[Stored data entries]
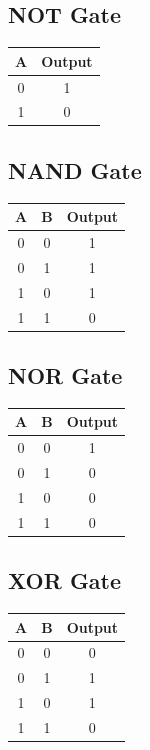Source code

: \documentclass[12pt]{article}
\begin{document}
\subsection*{NOT Gate}
\begin{center}
\begin{tabular}{|c|c|}
\hline
A & Output \\
\hline
0 & 1 \\
1 & 0 \\
\hline
\end{tabular}
\end{center}

\subsection*{NAND Gate}
\begin{center}
\begin{tabular}{|c|c|c|}
\hline
A & B & Output \\
\hline
0 & 0 & 1 \\
0 & 1 & 1 \\
1 & 0 & 1 \\
1 & 1 & 0 \\
\hline
\end{tabular}
\end{center}

\subsection*{NOR Gate}
\begin{center}
\begin{tabular}{|c|c|c|}
\hline
A & B & Output \\
\hline
0 & 0 & 1 \\
0 & 1 & 0 \\
1 & 0 & 0 \\
1 & 1 & 0 \\
\hline
\end{tabular}
\end{center}

\subsection*{XOR Gate}
\begin{center}
\begin{tabular}{|c|c|c|}
\hline
A & B & Output \\
\hline
0 & 0 & 0 \\
0 & 1 & 1 \\
1 & 0 & 1 \\
1 & 1 & 0 \\
\hline
\end{tabular}
\end{center}
\end{document}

**TO DO:** Copy each line above that has the word "subsection".

**ANSWER FOR THIS EXERCISE:**
\subsection*{NOT Gate}
\subsection*{NAND Gate}
\subsection*{NOR Gate}
\subsection*{XOR Gate}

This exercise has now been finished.